Civil liberties advocates have echoed this concern, as body cameras have gained national popularity. A recent report from the Constitution Project notes that cameras appear to be having a positive impact in some cities. For example, in 2015 the San Diego Police Department reported a 40 percent drop in complaints after cops adopted cameras. But the same study warns that without the right guidance "body-worn cameras could be used for generalized surveillance" that could "disproportionately impact minorities and other groups subject to higher rates of police interaction."
The New York Civil Liberties Union would like to see New York's body camera pilot policy improved. "The idea of them rolling back at this point is like saying, 'Let's disband the police department,'" argued NYCLU attorney Molly Kovel.
Kovel added that she understands the concern that a powerful agency like the NYPD might take advantage of new technology. "The [body camera] policy has mechanisms that are really there to make the cameras more palatable to police officers, and in that sense it's not wholly focused on police accountability," she said.
For example, the guidelines would allow police to review body camera footage before writing incident reports.
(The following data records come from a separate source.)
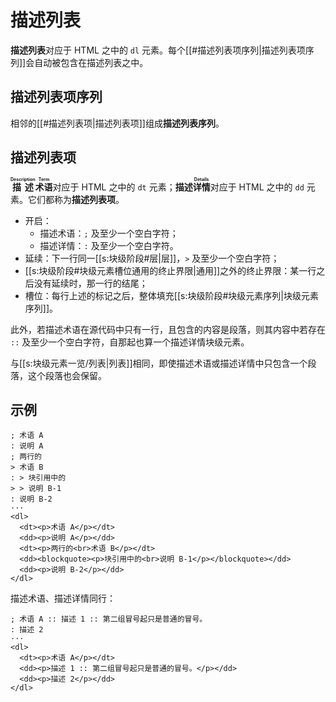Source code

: # 描述列表

**描述列表**对应于 HTML 之中的 `dl`
元素。每个[[#描述列表项序列|描述列表项序列]]会自动被包含在描述列表之中。

## 描述列表项序列

相邻的[[#描述列表项|描述列表项]]组成**描述列表序列**。

## 描述列表项

**<ruby>描述<rt>Description</rt></ruby><ruby>术语<rt>Term</rt></ruby>**<wbr />
对应于 HTML 之中的 `dt` 元素；**描述<ruby>详情<rt>Details</rt></ruby>**<wbr />
对应于 HTML 之中的 `dd` 元素。它们都称为**描述列表项**。

- 开启：
  - 描述术语：`;` 及至少一个空白字符；
  - 描述详情：`:` 及至少一个空白字符。
- 延续：下一行同一[[s:块级阶段#层|层]]，`>` 及至少一个空白字符；
- [[s:块级阶段#块级元素槽位通用的终止界限|通用]]之外的终止界限：某一行之后没有延续<wbr />
  时，那一行的结尾；
- 槽位：每行上述的标记之后，整体填充[[s:块级阶段#块级元素序列|块级元素序列]]。

此外，若描述术语在源代码中只有一行，且包含的内容是段落，则其内容中若存在 <wbr />
`::` 及至少一个空白字符，自那起也算一个描述详情块级元素。

与[[s:块级元素一览/列表|列表]]相同，即使描述术语或描述详情中只包含一个段落，这个段落也会保留。

## 示例

```example
; 术语 A
: 说明 A
; 两行的
> 术语 B
: > 块引用中的
> > 说明 B-1
: 说明 B-2
···
<dl>
  <dt><p>术语 A</p></dt>
  <dd><p>说明 A</p></dd>
  <dt><p>两行的<br>术语 B</p></dt>
  <dd><blockquote><p>块引用中的<br>说明 B-1</p></blockquote></dd>
  <dd><p>说明 B-2</p></dd>
</dl>
```

描述术语、描述详情同行：

```example
; 术语 A :: 描述 1 :: 第二组冒号起只是普通的冒号。
: 描述 2
···
<dl>
  <dt><p>术语 A</p></dt>
  <dd><p>描述 1 :: 第二组冒号起只是普通的冒号。</p></dd>
  <dd><p>描述 2</p></dd>
</dl>
```
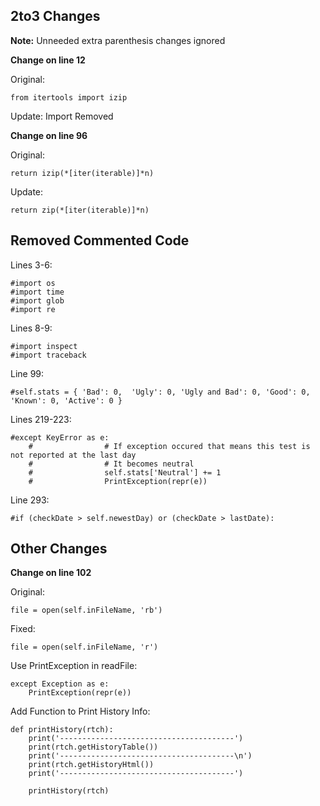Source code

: ## 2to3 Changes

**Note:** Unneeded extra parenthesis changes ignored

**Change on line 12**

Original:
```
from itertools import izip
```
Update: Import Removed

**Change on line 96**

Original:
```
return izip(*[iter(iterable)]*n)
```
Update:
```
return zip(*[iter(iterable)]*n)
```

## Removed Commented Code

Lines 3-6:
```
#import os
#import time
#import glob
#import re
```
            
Lines 8-9:
```
#import inspect
#import traceback
```
            
Line 99:
```
#self.stats = { 'Bad': 0,  'Ugly': 0, 'Ugly and Bad': 0, 'Good': 0, 'Known': 0, 'Active': 0 }
```

Lines 219-223:
```
#except KeyError as e:
    #                # If exception occured that means this test is not reported at the last day
    #                # It becomes neutral
    #                self.stats['Neutral'] += 1
    #                PrintException(repr(e))
```

Line 293:
```
#if (checkDate > self.newestDay) or (checkDate > lastDate):
```

## Other Changes

**Change on line 102**

Original:
```
file = open(self.inFileName, 'rb')
```
Fixed:
```
file = open(self.inFileName, 'r')
```

Use PrintException in readFile:
```
except Exception as e:
    PrintException(repr(e))
```

Add Function to Print History Info:
```
def printHistory(rtch):
    print('---------------------------------------')
    print(rtch.getHistoryTable())
    print('---------------------------------------\n')
    print(rtch.getHistoryHtml())
    print('---------------------------------------')
```
```
    printHistory(rtch)
```

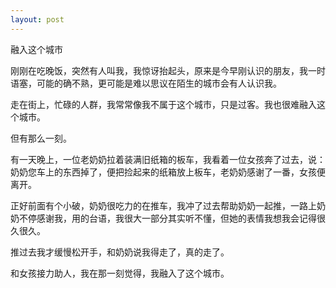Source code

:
 ```yaml
---
layout: post
---
```


融入这个城市

刚刚在吃晚饭，突然有人叫我，我惊讶抬起头，原来是今早刚认识的朋友，我一时语塞，可能的确不熟，更可能是难以思议在陌生的城市会有人认识我。

走在街上，忙碌的人群，我常常像我不属于这个城市，只是过客。我也很难融入这个城市。

但有那么一刻。

有一天晚上，一位老奶奶拉着装满旧纸箱的板车，我看着一位女孩奔了过去，说：奶奶您车上的东西掉了，便把捡起来的纸箱放上板车，老奶奶感谢了一番，女孩便离开。

正好前面有个小破，奶奶很吃力的在推车，我冲了过去帮助奶奶一起推，一路上奶奶不停感谢我，用的台语，我很大一部分其实听不懂，但她的表情我想我会记得很久很久。

推过去我才缓慢松开手，和奶奶说我得走了，真的走了。

和女孩接力助人，我在那一刻觉得，我融入了这个城市。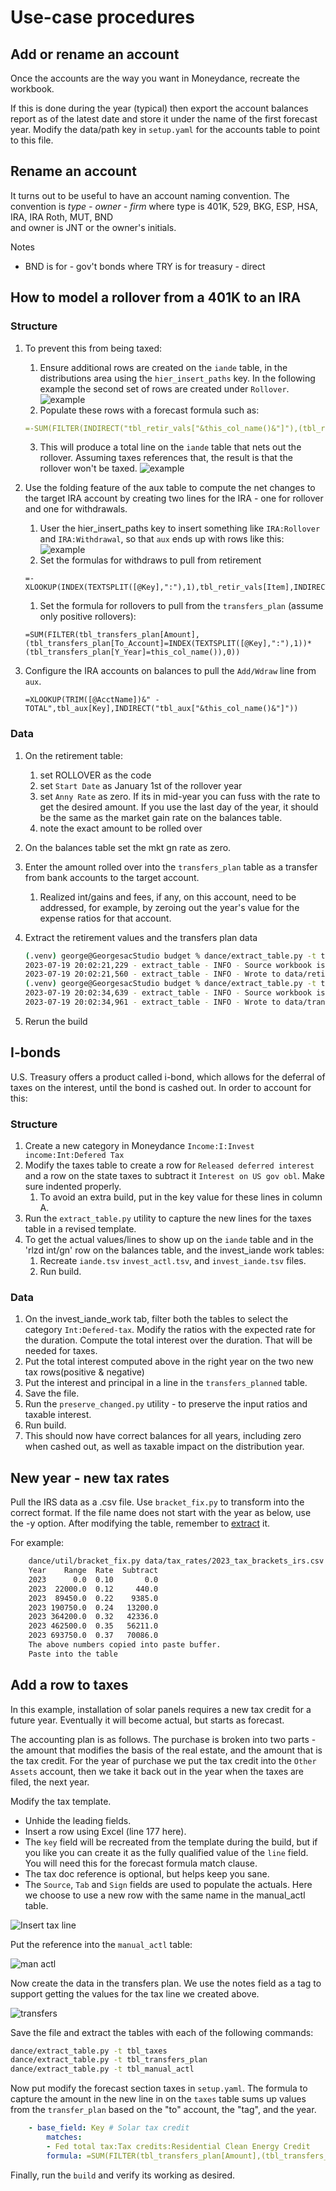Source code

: # Use-case procedures

## Add or rename an account

Once the accounts are the way you want in Moneydance, recreate the workbook.

If this is done during the year (typical) then export the account balances report as of the latest date and store it under the name of the first forecast year. Modify the data/path key in `setup.yaml` for the accounts table to point to this file.

## Rename an account

It turns out to be useful to have an account naming convention.  The convention is 
	*type - owner - firm*
where type is 401K, 529, BKG, ESP, HSA, IRA, IRA Roth, MUT, BND<br/>and owner is JNT or the owner's initials.

Notes 

- BND is for - gov't bonds where TRY is for treasury - direct


## How to model a rollover from a 401K to an IRA

### Structure

1. To prevent this from being taxed:
    1. Ensure additional rows are created on the `iande` table, in the distributions area using the `hier_insert_paths` key. In the following example the second set of rows are created under `Rollover`.
![example](assets/images/rollover_1.png)
    1. Populate these rows with a forecast formula such as:
      ```yaml
      =-SUM(FILTER(INDIRECT("tbl_retir_vals["&this_col_name()&"]"),(tbl_retir_vals[Item]=TRIM([@Account]))*(tbl_retir_vals[Election]="ROLLOVER"),0))
      ```
    3. This will produce a total line on the `iande` table that nets out the rollover.  Assuming taxes references that, the result is that the rollover won't be taxed.
![example](assets/images/rollover_2.png)

1. Use the folding feature of the aux table to compute the net changes to the target IRA account by creating two lines for the IRA - one for rollover and one for withdrawals.     
    1. User the hier_insert_paths key to insert something like `IRA:Rollover` and `IRA:Withdrawal`, so that `aux` ends up with rows like this:
    ![example](assets/images/rollover_3.png)
    1. Set the formulas for withdraws to pull from retirement
    ```
    =-XLOOKUP(INDEX(TEXTSPLIT([@Key],":"),1),tbl_retir_vals[Item],INDIRECT("tbl_retir_vals["&this_col_name()&"]"))
    ```
    1. Set the formula for rollovers to pull from the `transfers_plan` (assume only positive rollovers):
    ```
    =SUM(FILTER(tbl_transfers_plan[Amount],(tbl_transfers_plan[To_Account]=INDEX(TEXTSPLIT([@Key],":"),1))*(tbl_transfers_plan[Y_Year]=this_col_name()),0))
    ```

1. Configure the IRA accounts on balances to pull the `Add/Wdraw` line from `aux`.

    ```
    =XLOOKUP(TRIM([@AcctName])&" - TOTAL",tbl_aux[Key],INDIRECT("tbl_aux["&this_col_name()&"]"))
    ```

### Data

1. On the retirement table:
    1. set ROLLOVER as the code
    1. set `Start Date` as January 1st of the rollover year
    1. set `Anny Rate` as zero. If its in mid-year you can fuss with the rate to get the desired amount. If you use the last day of the year, it should be the same as the market gain rate on the balances table.
    1. note the exact amount to be rolled over 
1. On the balances table set the mkt gn rate as zero.
1. Enter the amount rolled over into the `transfers_plan` table as a transfer from bank accounts to the target account.
    1. Realized int/gains and fees, if any, on this account, need to be addressed, for example, by zeroing out the year's value for the expense ratios for that account. 

1. Extract the retirement values and the transfers plan data 

    ```bash
    (.venv) george@GeorgesacStudio budget % dance/extract_table.py -t tbl_retir_vals 
    2023-07-19 20:02:21,229 - extract_table - INFO - Source workbook is data/test_wb.xlsx
    2023-07-19 20:02:21,560 - extract_table - INFO - Wrote to data/retire_template.tsv
    (.venv) george@GeorgesacStudio budget % dance/extract_table.py -t tbl_transfers_plan -w data/test_wb.xlsx
    2023-07-19 20:02:34,639 - extract_table - INFO - Source workbook is data/test_wb.xlsx
    2023-07-19 20:02:34,961 - extract_table - INFO - Wrote to data/transfers_plan.json
    ```

1. Rerun the build

## I-bonds

U.S. Treasury offers a product called i-bond, which allows for the deferral of taxes on the interest, until the bond is cashed out. In order to account for this:

### Structure

1. Create a new category in Moneydance `Income:I:Invest income:Int:Defered Tax`
1. Modify the taxes table to create a row for `Released deferred interest` and a row on the state taxes to subtract it `Interest on US gov obl`. Make sure indented properly.
    1. To avoid an extra build, put in the key value for these lines in column A.
1. Run the `extract_table.py` utility to capture the new lines for the taxes table in a revised template.
1. To get the actual values/lines to show up on the `iande` table and in the 'rlzd int/gn' row on the balances table, and the invest_iande work tables:
    1. Recreate `iande.tsv` `invest_actl.tsv`, and `invest_iande.tsv` files.
    1. Run build.

### Data

1. On the invest_iande_work tab, filter both the tables to select the category `Int:Defered-tax`.  Modify the ratios with the expected rate for the duration. Compute the total interest over the duration. That will be needed for taxes.
1. Put the total interest computed above in the right year on the two new tax rows(positive & negative)
1. Put the interest and principal in a line in the `transfers_planned` table.
1. Save the file.
1. Run the `preserve_changed.py` utility - to preserve the input ratios and taxable interest.
1. Run build.
1. This should now have correct balances for all years, including zero when cashed out, as well as taxable impact on the distribution year.



## New year - new tax rates

Pull the IRS data as a .csv file. Use `bracket_fix.py` to transform into the correct format. If the file name does not start with the year as below, use the -y option. After modifying the table, remember to [extract](./operations.md#extract-table) it.

For example:

```zsh
    dance/util/bracket_fix.py data/tax_rates/2023_tax_brackets_irs.csv 
    Year    Range  Rate  Subtract
    2023      0.0  0.10       0.0
    2023  22000.0  0.12     440.0
    2023  89450.0  0.22    9385.0
    2023 190750.0  0.24   13200.0
    2023 364200.0  0.32   42336.0
    2023 462500.0  0.35   56211.0
    2023 693750.0  0.37   70086.0
    The above numbers copied into paste buffer.
    Paste into the table
```

## Add a row to taxes

In this example, installation of solar panels requires a new tax credit for a future year.  Eventually it will become actual, but starts as forecast.

The accounting plan is as follows. The purchase is broken into two parts - the amount that modifies the basis of the real estate, and the amount that is the tax credit.  For the year of purchase we put the tax credit into the `Other Assets` account, then we take it back out in the year when the taxes are filed, the next year.

Modify the tax template. 

- Unhide the leading fields. 
- Insert a row using Excel (line 177 here). 
- The `key` field will be recreated from the template during the build, but if you like you can create it as the fully qualified value of the `line` field. You will need this for the forecast formula match clause. 
- The tax doc reference is optional, but helps keep you sane. 
- The `Source`, `Tab` and `Sign` fields are used to populate the actuals. Here we choose to use a new row with the same name in the manual_actl table.

![Insert tax line](./assets/images/tx_ln_insert.png)

Put the reference into the `manual_actl` table:

![man actl](./assets/images/tx_ln_manual_actl.png)

Now create the data in the transfers plan.    We use the notes field as a tag to support getting the values for the tax line we created above.

![transfers](./assets/images/tx_ln_xfer_plan.png)

Save the file and extract the tables with each of the following commands:
```zsh
dance/extract_table.py -t tbl_taxes
dance/extract_table.py -t tbl_transfers_plan
dance/extract_table.py -t tbl_manual_actl
```

Now put modify the forecast section taxes in `setup.yaml`. The formula to capture the amount in the new line in on the `taxes` table sums up values from the `transfer_plan` based on the "to" account, the "tag", and the year.

``` yaml
    - base_field: Key # Solar tax credit
        matches:
        - Fed total tax:Tax credits:Residential Clean Energy Credit
        formula: =SUM(FILTER(tbl_transfers_plan[Amount],(tbl_transfers_plan[To_Account]="Other Asset")*(tbl_transfers_plan[Notes]="Solar tax credit")*(tbl_transfers_plan[Y_Year]="Y1234"),0))
```

Finally, run the `build` and verify its working as desired.
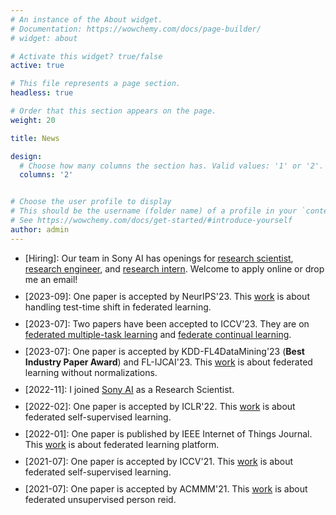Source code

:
 ```yaml
---
# An instance of the About widget.
# Documentation: https://wowchemy.com/docs/page-builder/
# widget: about

# Activate this widget? true/false
active: true

# This file represents a page section.
headless: true

# Order that this section appears on the page.
weight: 20

title: News

design:
  # Choose how many columns the section has. Valid values: '1' or '2'.
  columns: '2'


# Choose the user profile to display
# This should be the username (folder name) of a profile in your `content/authors/` folder.
# See https://wowchemy.com/docs/get-started/#introduce-yourself
author: admin
---
```

<ul class="news-ul">
  <li>[Hiring]: Our team in Sony AI has openings for 
    <a href="https://ai.sony/joinus/job-roles/research-scientist-privacy-preserving-machine-learning/">research scientist</a>, 
    <a href="https://ai.sony/joinus/job-roles/Research-Engineer-Privacy-Preserving-and-Secure-AI/">research engineer</a>, and <a href="https://ai.sony/joinus/job-roles/research-intern-privacy-preserving-machine-learning/">research intern</a>. Welcome to apply online or drop me an email!</li>
  <!-- <li>[2022]: I have defended my PhD Thesis on Toward a generic federated learning platform optimized for computer vision applications</li> -->
  <li>[2023-09]: One paper is accepted by NeurIPS'23. This <a href="publication/fedicon/">work</a> is about handling test-time shift in federated learning.</li>
  <li>[2023-07]: Two papers have been accepted to ICCV'23. They are on <a href="publication/mas/">federated multiple-task learning</a> and <a href="publication/fl-continual/">federate continual learning</a>.</li>
  <li>[2023-07]: One paper is accepted by KDD-FL4DataMining'23 (<span style="font-weight:bold">Best Industry Paper Award</span>) and FL-IJCAI'23. This <a href="https://weiming.me/publication/fedwon/">work</a> is about federated learning without normalizations.</li>
  <li>[2022-11]: I joined <a href="https://ai.sony/">Sony AI</a> as a Research Scientist.</li>
  <li>[2022-02]: One paper is accepted by ICLR'22. This <a href="https://weiming.me/publication/fedssl/">work</a> is about federated self-supervised learning.</li>
  <li>[2022-01]: One paper is published by IEEE Internet of Things Journal. This <a href="https://weiming.me/publication/easyfl/">work</a> is about federated learning platform.</li>
  <li>[2021-07]: One paper is accepted by ICCV'21. This <a href="https://weiming.me/publication/fedu/">work</a> is about federated self-supervised learning.</li>
  <li>[2021-07]: One paper is accepted by ACMMM'21. This <a href="https://weiming.me/publication/fedureid/">work</a> is about federated unsupervised person reid.</li>
  <!-- <li>[2020-07]: Our <a href="https://weiming.me/publication/fedreid/">work</a> on federated person reid has been accepted at ACMMM'20.</li> -->
</ul>
<style>
.news-ul li{margin-bottom: 10px;}
</style>

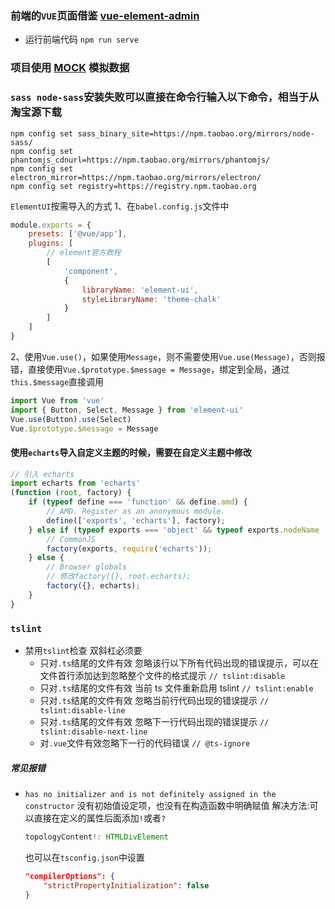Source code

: ### 前端的`VUE`页面借鉴 [vue-element-admin](https://github.com/PanJiaChen/vue-element-admin)

-   运行前端代码 `npm run serve`

### 项目使用 [MOCK](http://mockjs.com/) 模拟数据

### `sass node-sass`安装失败可以直接在命令行输入以下命令，相当于从淘宝源下载

```
npm config set sass_binary_site=https://npm.taobao.org/mirrors/node-sass/
npm config set phantomjs_cdnurl=https://npm.taobao.org/mirrors/phantomjs/
npm config set electron_mirror=https://npm.taobao.org/mirrors/electron/
npm config set registry=https://registry.npm.taobao.org
```

`ElementUI`按需导入的方式
1、在`babel.config.js`文件中

```js
module.exports = {
    presets: ['@vue/app'],
    plugins: [
        // element官方教程
        [
            'component',
            {
                libraryName: 'element-ui',
                styleLibraryName: 'theme-chalk'
            }
        ]
    ]
}
```

2、使用`Vue.use()`，如果使用`Message`，则不需要使用`Vue.use(Message)`，否则报错，直接使用`Vue.$prototype.$message = Message`，绑定到全局，通过`this.$message`直接调用

```js
import Vue from 'vue'
import { Button, Select, Message } from 'element-ui'
Vue.use(Button).use(Select)
Vue.$prototype.$message = Message
```

#### 使用`echarts`导入自定义主题的时候，需要在自定义主题中修改

```js
// 引入 echarts
import echarts from 'echarts'
(function (root, factory) {
    if (typeof define === 'function' && define.amd) {
        // AMD. Register as an anonymous module.
        define(['exports', 'echarts'], factory);
    } else if (typeof exports === 'object' && typeof exports.nodeName !== 'string') {
        // CommonJS
        factory(exports, require('echarts'));
    } else {
        // Browser globals
        // 修改factory({}, root.echarts);
        factory({}, echarts);
    }
}
```

### `tslint`

-   禁用`tslint`检查 双斜杠必须要
    -   只对`.ts`结尾的文件有效 忽略该行以下所有代码出现的错误提示，可以在文件首行添加达到忽略整个文件的格式提示 `// tslint:disable`
    -   只对`.ts`结尾的文件有效 当前 ts 文件重新启用 tslint `// tslint:enable`
    -   只对`.ts`结尾的文件有效 忽略当前行代码出现的错误提示 `// tslint:disable-line`
    -   只对`.ts`结尾的文件有效 忽略下一行代码出现的错误提示 `// tslint:disable-next-line`
    -   对`.vue`文件有效忽略下一行的代码错误 `// @ts-ignore`

##### 常见报错

-   `has no initializer and is not definitely assigned in the constructor` 没有初始值设定项，也没有在构造函数中明确赋值
    解决方法:可以直接在定义的属性后面添加`!`或者`?`
    ```ts
    topologyContent!: HTMLDivElement
    ```
    也可以在`tsconfig.json`中设置
    ```json
    "compilerOptions": {
        "strictPropertyInitialization": false
    }
    ```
Civilians, meanwhile, would not be able to access footage without filing a formal request. In most cases a Freedom of Information Law [FOIL] request: a process that
Under the proposed pilot, police would only be required to record under certain circumstances: "arrests; searches in the home; searches in the street; vertical patrols; uses of force; stops and frisks; and traffic stops," according to the draft policy.
"If this was a program where the cameras were always on, we would have more concern about surveillance," Kovel said. "This is different from a surveillance tool like a license plate reader, or a camera that is on all the time, or a futuristic drone system."
But Trujillo insists that the public already has a powerful police accountability tool in the cop watch network: civilians who document police in action.
"The great thing about cop watch is it's independent, and it's not controlled by the city," he said. "And it's not just about filming the police. There have been instances where [the community] will work with family members to recover surviellance footage, like from a bodega. It's not necessarily an easy-to-digest policy recommendation. It's more active resistance, every day, by the people."
NYPD spokesman Stephen Davis has said that the pilot guidelines are subject to change. "We review patrol guide procedures on a regular basis," he told reporters.